Though Jay never named him, he told Cooper the story of one of his spies, Enoch Crosby, whose 1832 deposition requesting a federal pension recounts adventures much like those of Cooper’s hero, Harvey Birch. A virtuoso of deception and double-dealing, brave, cool, resourceful, and patriotic, Crosby, surviving hair-raisingly narrow escapes, helped American troops capture some 100 recruits to the British forces, some loyalist by conviction, some opportunistic freebooters.

Once elected chief justice of New York in May 1777, Jay remained knee-deep in such banditti. “I am now engaged in the most disagreeable part of my duty—trying criminals,” he wrote Gouverneur Morris in the spring of 1778. “The Woods afford them Shelter and the Tories Food. Punishments must of course become certain, and Mercy dormant, a harsh System repugnant to my Feelings, but nevertheless necessary.” He had before his court in Albany a gang of Cow-Boys who’d looted two Columbia County farms, killing the son of one farmer, a Continental soldier home on leave. They were “tory criminals,” according to the New-York Journal, bandits and traitors rolled into one. “Their thefts and robberies they justified, under the pretense of the goods being lawful prizes, forfeited to the King.” Jay sentenced ten of them to hang.

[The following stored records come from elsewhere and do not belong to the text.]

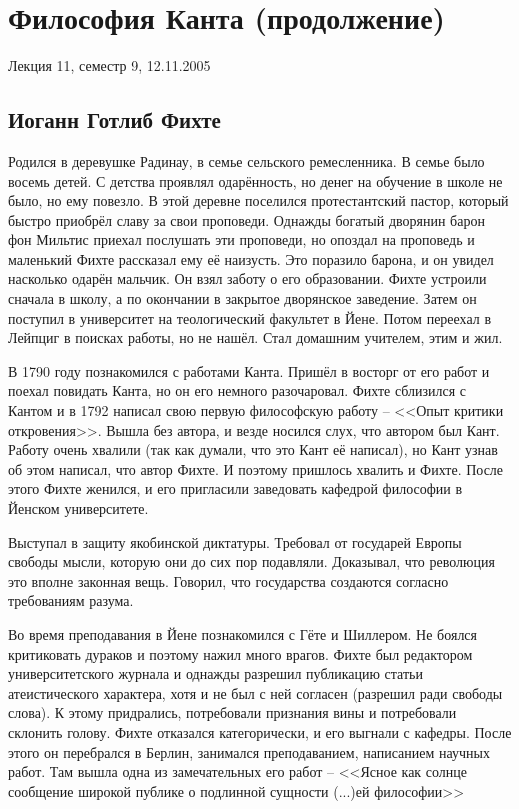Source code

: \section{Философия Канта (продолжение)}
Лекция 11, семестр 9, 12.11.2005


\subsection{Иоганн Готлиб Фихте}

Родился в деревушке Радинау, в семье сельского ремесленника. В семье было восемь детей. С детства проявлял одарённость, но денег на обучение в школе не было, но ему повезло. В этой деревне поселился протестантский пастор, который быстро приобрёл славу за свои проповеди. Однажды богатый дворянин барон фон Мильтис приехал послушать эти проповеди, но опоздал на проповедь и маленький Фихте рассказал ему её наизусть. Это поразило барона, и он увидел насколько одарён мальчик. Он взял заботу о его образовании. Фихте устроили сначала в школу, а по окончании в закрытое дворянское заведение. Затем он поступил в университет на теологический факультет в Йене. Потом переехал в Лейпциг в поисках работы, но не нашёл. Стал домашним учителем, этим и жил.

В 1790 году познакомился с работами Канта. Пришёл в восторг от его работ и поехал повидать Канта, но он его немного разочаровал. Фихте сблизился с Кантом и в 1792 написал свою первую философскую работу – <<Опыт критики откровения>>. Вышла без автора, и везде носился слух, что автором был Кант. Работу очень хвалили (так как думали, что это Кант её написал), но Кант узнав об этом написал, что автор Фихте. И поэтому пришлось хвалить и Фихте. После этого Фихте женился, и его пригласили заведовать кафедрой философии в Йенском университете.

    Выступал в защиту якобинской диктатуры. Требовал от государей Европы свободы мысли, которую они до сих пор подавляли. Доказывал, что революция это вполне законная вещь. Говорил, что государства создаются согласно требованиям разума.

Во время преподавания в Йене познакомился с Гёте и Шиллером. Не боялся критиковать дураков и поэтому нажил много врагов. Фихте был редактором университетского журнала и однажды разрешил публикацию статьи атеистического характера, хотя и не был с ней согласен (разрешил ради свободы слова). К этому придрались, потребовали признания вины и потребовали склонить голову. Фихте отказался категорически, и его выгнали с кафедры. После этого он перебрался в Берлин, занимался преподаванием, написанием научных работ. Там вышла одна из замечательных его работ – <<Ясное как солнце сообщение широкой публике о подлинной сущности (...)ей философии>>

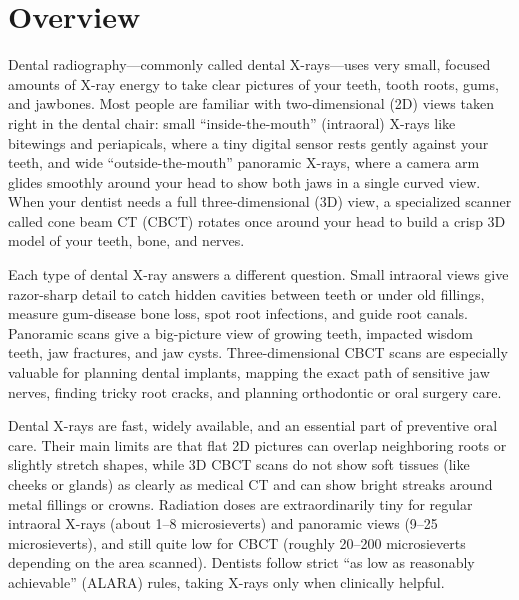\label{ch:infographic-dental-radiography}

\section{Overview}

Dental radiography---commonly called dental X-rays---uses very small, focused amounts of X-ray energy to take clear pictures of your teeth, tooth roots, gums, and jawbones. Most people are familiar with two-dimensional (2D) views taken right in the dental chair: small ``inside-the-mouth'' (intraoral) X-rays like bitewings and periapicals, where a tiny digital sensor rests gently against your teeth, and wide ``outside-the-mouth'' panoramic X-rays, where a camera arm glides smoothly around your head to show both jaws in a single curved view. When your dentist needs a full three-dimensional (3D) view, a specialized scanner called cone beam CT (CBCT) rotates once around your head to build a crisp 3D model of your teeth, bone, and nerves.

Each type of dental X-ray answers a different question. Small intraoral views give razor-sharp detail to catch hidden cavities between teeth or under old fillings, measure gum-disease bone loss, spot root infections, and guide root canals. Panoramic scans give a big-picture view of growing teeth, impacted wisdom teeth, jaw fractures, and jaw cysts. Three-dimensional CBCT scans are especially valuable for planning dental implants, mapping the exact path of sensitive jaw nerves, finding tricky root cracks, and planning orthodontic or oral surgery care.

Dental X-rays are fast, widely available, and an essential part of preventive oral care. Their main limits are that flat 2D pictures can overlap neighboring roots or slightly stretch shapes, while 3D CBCT scans do not show soft tissues (like cheeks or glands) as clearly as medical CT and can show bright streaks around metal fillings or crowns. Radiation doses are extraordinarily tiny for regular intraoral X-rays (about 1--8 microsieverts) and panoramic views (9--25 microsieverts), and still quite low for CBCT (roughly 20--200 microsieverts depending on the area scanned). Dentists follow strict ``as low as reasonably achievable'' (ALARA) rules, taking X-rays only when clinically helpful.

Anyone who wants to keep his hands clean and his conscience pure had better not choose politics as a vocation, Max Weber famously wrote, because politics operates through “power backed up by violence,” and its guiding principle—the very opposite of the Christian command to “Resist not him that is evil with force”—is “ ‘Thou shalt resist evil by force,’ or else you are responsible for the evil’s winning out.” But here one enters a moral morass, for “he who lets himself in for politics, that is, for power and force as means, contracts with diabolical powers, and for his action it is not true that good can follow only from good and evil only from evil, but that often the opposite is true.” John Jay came to understand this ethical dilemma with all his being once he began detecting conspiracies. For if it’s disagreeable enough to hang men for their heinous actions, what about jailing or banishing people from their homes on suspicion—on information from spies about their political beliefs, or on their refusal to take loyalty oaths? Should people be punished not just for their action but also for their inaction? For their beliefs?

As early as November 1775, Jay answered by proposing harsh measures when Congress asked him how to handle disaffection in Queens County on Long Island, which declared itself neutral in the looming conflict and voted not to send delegates to Philadelphia. It’s not acceptable to be “inactive spectators,” Jay declared, hoping, if the British win, “to purchase their favour and mercy at an easy rate,” while, if America wins, “they may enjoy, without expense of blood or treasure, all the blessings resulting from that liberty which they, in the day of trial, had abandoned.” Accordingly, he recommended that the declared neutrals “be put out of the protection of the United Colonies,” confined to their county, excluded from the law courts, and disarmed by New Jersey and Connecticut troops.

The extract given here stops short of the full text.